Segment Open

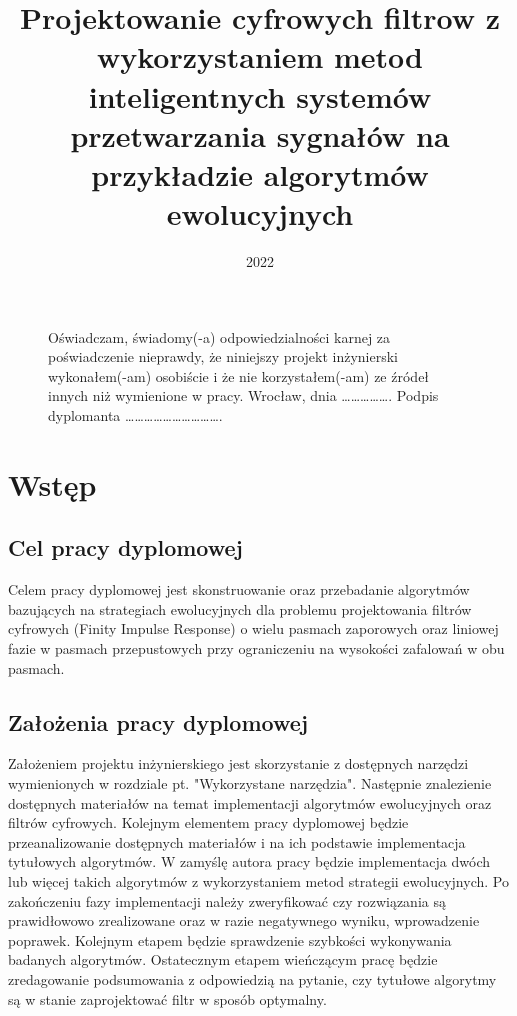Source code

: \documentclass[eng, pl, oneside, openright, final, openbib]{mgr}\DeclareUnicodeCharacter{0301}{\'{e}}
\author{}
\title{Projektowanie cyfrowych filtrow z wykorzystaniem metod inteligentnych systemów przetwarzania sygnałów na przykładzie algorytmów ewolucyjnych}
\date{2022}
\begin{document}
\maketitle


\begin{figure}[b]
Oświadczam, świadomy(-a) odpowiedzialności karnej za poświadczenie
nieprawdy, że niniejszy projekt inżynierski wykonałem(-am) osobiście i że nie
korzystałem(-am) ze źródeł innych niż wymienione w pracy.
\newline
Wrocław, dnia ……………. Podpis dyplomanta ………………………….
\end{figure}

\tableofcontents


\chapter{Wstęp}
\section{Cel pracy dyplomowej}
Celem pracy dyplomowej jest skonstruowanie oraz przebadanie algorytmów bazujących na strategiach ewolucyjnych dla problemu projektowania filtrów cyfrowych (Finity Impulse Response) o wielu pasmach zaporowych oraz liniowej fazie w pasmach przepustowych przy ograniczeniu na wysokości zafalowań w obu pasmach.  
  
\section{Założenia pracy dyplomowej}
Założeniem projektu inżynierskiego jest skorzystanie z dostępnych narzędzi wymienionych w rozdziale pt. "Wykorzystane narzędzia". Następnie znalezienie dostępnych materiałów na temat implementacji algorytmów ewolucyjnych oraz filtrów cyfrowych. Kolejnym elementem pracy dyplomowej będzie przeanalizowanie dostępnych materiałów i na ich podstawie implementacja tytułowych algorytmów. W zamyślę autora pracy będzie implementacja dwóch lub więcej takich algorytmów z wykorzystaniem metod  strategii ewolucyjnych. Po zakończeniu fazy implementacji należy zweryfikować czy rozwiązania są prawidłowowo zrealizowane oraz w razie negatywnego wyniku, wprowadzenie poprawek. Kolejnym etapem będzie sprawdzenie szybkości wykonywania badanych algorytmów. Ostatecznym etapem wieńczącym pracę będzie zredagowanie podsumowania z odpowiedzią na pytanie, czy tytułowe algorytmy są w stanie zaprojektować filtr w sposób optymalny.
 
\end{document}
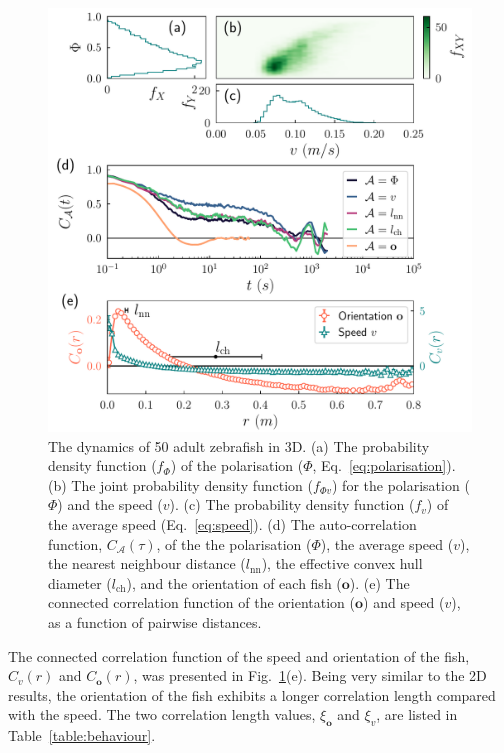 \documentclass[11pt,twoside]{report}
\begin{document}
\begin{figure}
  \includegraphics[width=\linewidth]{dynamics-3d-50}
  \caption[The dynamics of 50 fish in 3D]{
  	The dynamics of 50 adult zebrafish in 3D.
  	(a) The probability density function ($f_\Phi$) of the polarisation ($\Phi$, Eq.~\ref{eq:polarisation}).
  	(b) The joint probability density function ($f_{\Phi v}$) for the polarisation ($\Phi$) and the speed ($v$).
  	(c) The probability density function ($f_v$) of the average speed (Eq.~\ref{eq:speed}).
  	(d) The auto-correlation function, $C_\mathcal{A}(\tau)$, of the the polarisation ($\Phi$), the average speed ($v$), the nearest neighbour distance ($l_\mathrm{nn}$), the effective convex hull diameter ($l_\mathrm{ch}$), and the orientation of each fish ($\mathbf{o}$).
  	(e) The connected correlation function of the orientation ($\mathbf{o}$) and speed ($v$), as a function of pairwise distances.
  }
  \label{fig:dynamics-3d}
\end{figure}


The connected correlation function of the speed and orientation of the fish, $C_v(r)$ and $C_\mathbf{o}(r)$, was presented in Fig.~\ref{fig:dynamics-3d}(e). Being very similar to the 2D results, the orientation of the fish exhibits a longer correlation length compared with the speed. The two correlation length values, $\xi_\mathbf{o}$ and $\xi_v$, are listed in Table~\ref{table:behaviour}.
\end{document}
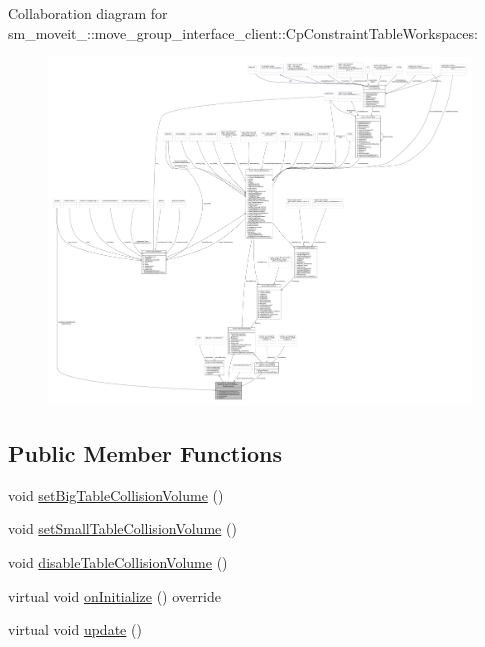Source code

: Collaboration diagram for sm\+\_\+moveit\+\_\+:\+:move\+\_\+group\+\_\+interface\+\_\+client\+:\+:Cp\+Constraint\+Table\+Workspaces\+:
\nopagebreak
\begin{figure}[H]
\begin{center}
\leavevmode
\includegraphics[width=350pt]{classsm__moveit__4_1_1move__group__interface__client_1_1CpConstraintTableWorkspaces__coll__graph}
\end{center}
\end{figure}
\subsection*{Public Member Functions}
\begin{DoxyCompactItemize}
\item 
void \hyperlink{classsm__moveit__4_1_1move__group__interface__client_1_1CpConstraintTableWorkspaces_a6f957ed21a9ea01327d3c7c4ebbebe81}{set\+Big\+Table\+Collision\+Volume} ()
\item 
void \hyperlink{classsm__moveit__4_1_1move__group__interface__client_1_1CpConstraintTableWorkspaces_a0d343583b5ea3e9bc9df4779fe85d805}{set\+Small\+Table\+Collision\+Volume} ()
\item 
void \hyperlink{classsm__moveit__4_1_1move__group__interface__client_1_1CpConstraintTableWorkspaces_abc1d95f8b46629dc7caa0d7b5be0a7b9}{disable\+Table\+Collision\+Volume} ()
\item 
virtual void \hyperlink{classsm__moveit__4_1_1move__group__interface__client_1_1CpConstraintTableWorkspaces_a0c9f51a8752aac05a6d2f1e00d06a34e}{on\+Initialize} () override
\item 
virtual void \hyperlink{classsm__moveit__4_1_1move__group__interface__client_1_1CpConstraintTableWorkspaces_a7d7ed0c25f8d40392a977160ae3123a7}{update} ()
\end{DoxyCompactItemize}
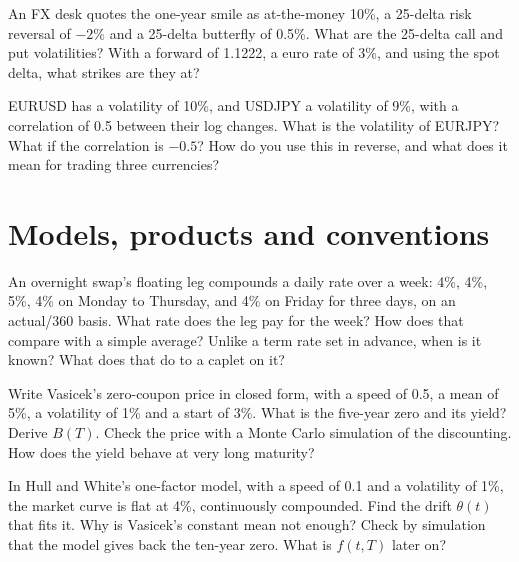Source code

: \begin{question}\label{iq:iv2:rates-and-fx:32}
An FX desk quotes the one-year smile as at-the-money 10\%, a 25-delta risk reversal of $-2\%$ and a 25-delta butterfly of 0.5\%. What are the 25-delta call and put volatilities? With a forward of 1.1222, a euro rate of 3\%, and using the spot delta, what strikes are they at?
\end{question}

\begin{question}\label{iq:iv2:rates-and-fx:33}
EURUSD has a volatility of 10\%, and USDJPY a volatility of 9\%, with a correlation of 0.5 between their log changes. What is the volatility of EURJPY? What if the correlation is $-0.5$? How do you use this in reverse, and what does it mean for trading three currencies?
\end{question}

\section{Models, products and conventions}

\begin{question}\label{iq:iv2:rates-and-fx:34}
An overnight swap's floating leg compounds a daily rate over a week: 4\%, 4\%, 5\%, 4\% on Monday to Thursday, and 4\% on Friday for three days, on an actual/360 basis. What rate does the leg pay for the week? How does that compare with a simple average? Unlike a term rate set in advance, when is it known? What does that do to a caplet on it?
\end{question}

\begin{question}\label{iq:iv2:rates-and-fx:35}
Write Vasicek's zero-coupon price in closed form, with a speed of 0.5, a mean of 5\%, a volatility of 1\% and a start of 3\%. What is the five-year zero and its yield? Derive $B(T)$. Check the price with a Monte Carlo simulation of the discounting. How does the yield behave at very long maturity?
\end{question}

\begin{question}\label{iq:iv2:rates-and-fx:36}
In Hull and White's one-factor model, with a speed of 0.1 and a volatility of 1\%, the market curve is flat at 4\%, continuously compounded. Find the drift $\theta(t)$ that fits it. Why is Vasicek's constant mean not enough? Check by simulation that the model gives back the ten-year zero. What is $f(t,T)$ later on?
\end{question}

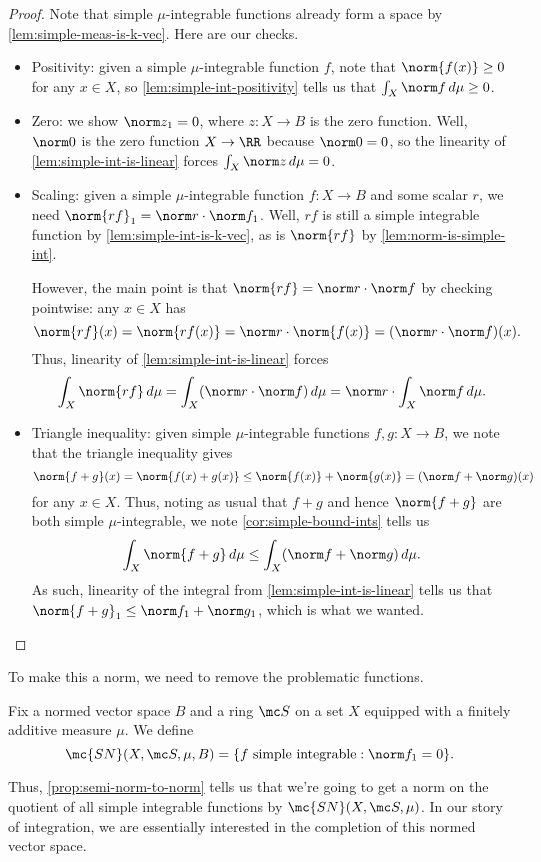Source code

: \documentclass[../notes.tex]{subfiles}
\begin{document}
\begin{proof}
	Note that simple $\mu$-integrable functions already form a space by \autoref{lem:simple-meas-is-k-vec}. Here are our checks.
	\begin{itemize}
		\item Positivity: given a simple $\mu$-integrable function $f$, note that $\norm{f(x)}\ge0$ for any $x\in X$, so \autoref{lem:simple-int-positivity} tells us that $\int_X\norm f\,d\mu\ge0$.
		\item Zero: we show $\norm z_1=0$, where $z\colon X\to B$ is the zero function. Well, $\norm0$ is the zero function $X\to\RR$ because $\norm0=0$, so the linearity of \autoref{lem:simple-int-is-linear} forces $\int_X\norm z\,d\mu=0$.
		\item Scaling: given a simple $\mu$-integrable function $f\colon X\to B$ and some scalar $r$, we need $\norm{rf}_1=\norm r\cdot\norm f_1$. Well, $rf$ is still a simple integrable function by \autoref{lem:simple-int-is-k-vec}, as is $\norm{rf}$ by \autoref{lem:norm-is-simple-int}.

		However, the main point is that $\norm{rf}=\norm r\cdot\norm f$ by checking pointwise: any $x\in X$ has
		\[\norm{rf}(x)=\norm{rf(x)}=\norm r\cdot\norm{f(x)}=(\norm r\cdot\norm f)(x).\]
		Thus, linearity of \autoref{lem:simple-int-is-linear} forces
		\[\int_X\norm{rf}\,d\mu=\int_X(\norm r\cdot\norm f)\,d\mu=\norm r\cdot\int_X\norm f\,d\mu.\]
		\item Triangle inequality: given simple $\mu$-integrable functions $f,g\colon X\to B$, we note that the triangle inequality gives
		\[\norm{f+g}(x)=\norm{f(x)+g(x)}\le\norm{f(x)}+\norm{g(x)}=(\norm f+\norm g)(x)\]
		for any $x\in X$. Thus, noting as usual that $f+g$ and hence $\norm{f+g}$ are both simple $\mu$-integrable, we note \autoref{cor:simple-bound-ints} tells us
		\[\int_X\norm{f+g}\,d\mu\le\int_X(\norm f+\norm g)\,d\mu.\]
		As such, linearity of the integral from \autoref{lem:simple-int-is-linear} tells us that $\norm{f+g}_1\le\norm f_1+\norm g_1$, which is what we wanted.
		\qedhere
	\end{itemize}
\end{proof}
To make this a norm, we need to remove the problematic functions.
\begin{notation}
	Fix a normed vector space $B$ and a ring $\mc S$ on a set $X$ equipped with a finitely additive measure $\mu$. We define
	\[\mc{SN}(X,\mc S,\mu,B)=\{f\text{ simple integrable}:\norm f_1=0\}.\]
\end{notation}
Thus, \autoref{prop:semi-norm-to-norm} tells us that we're going to get a norm on the quotient of all simple integrable functions by $\mc {SN}(X,\mc S,\mu)$. In our story of integration, we are essentially interested in the completion of this normed vector space.
\end{document}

Segment Closed

**Task to carry out**: Each line that holds the word "DoxyCompactItemize" should be extracted from the records.

**Task result**:
\begin{DoxyCompactItemize}
\end{DoxyCompactItemize}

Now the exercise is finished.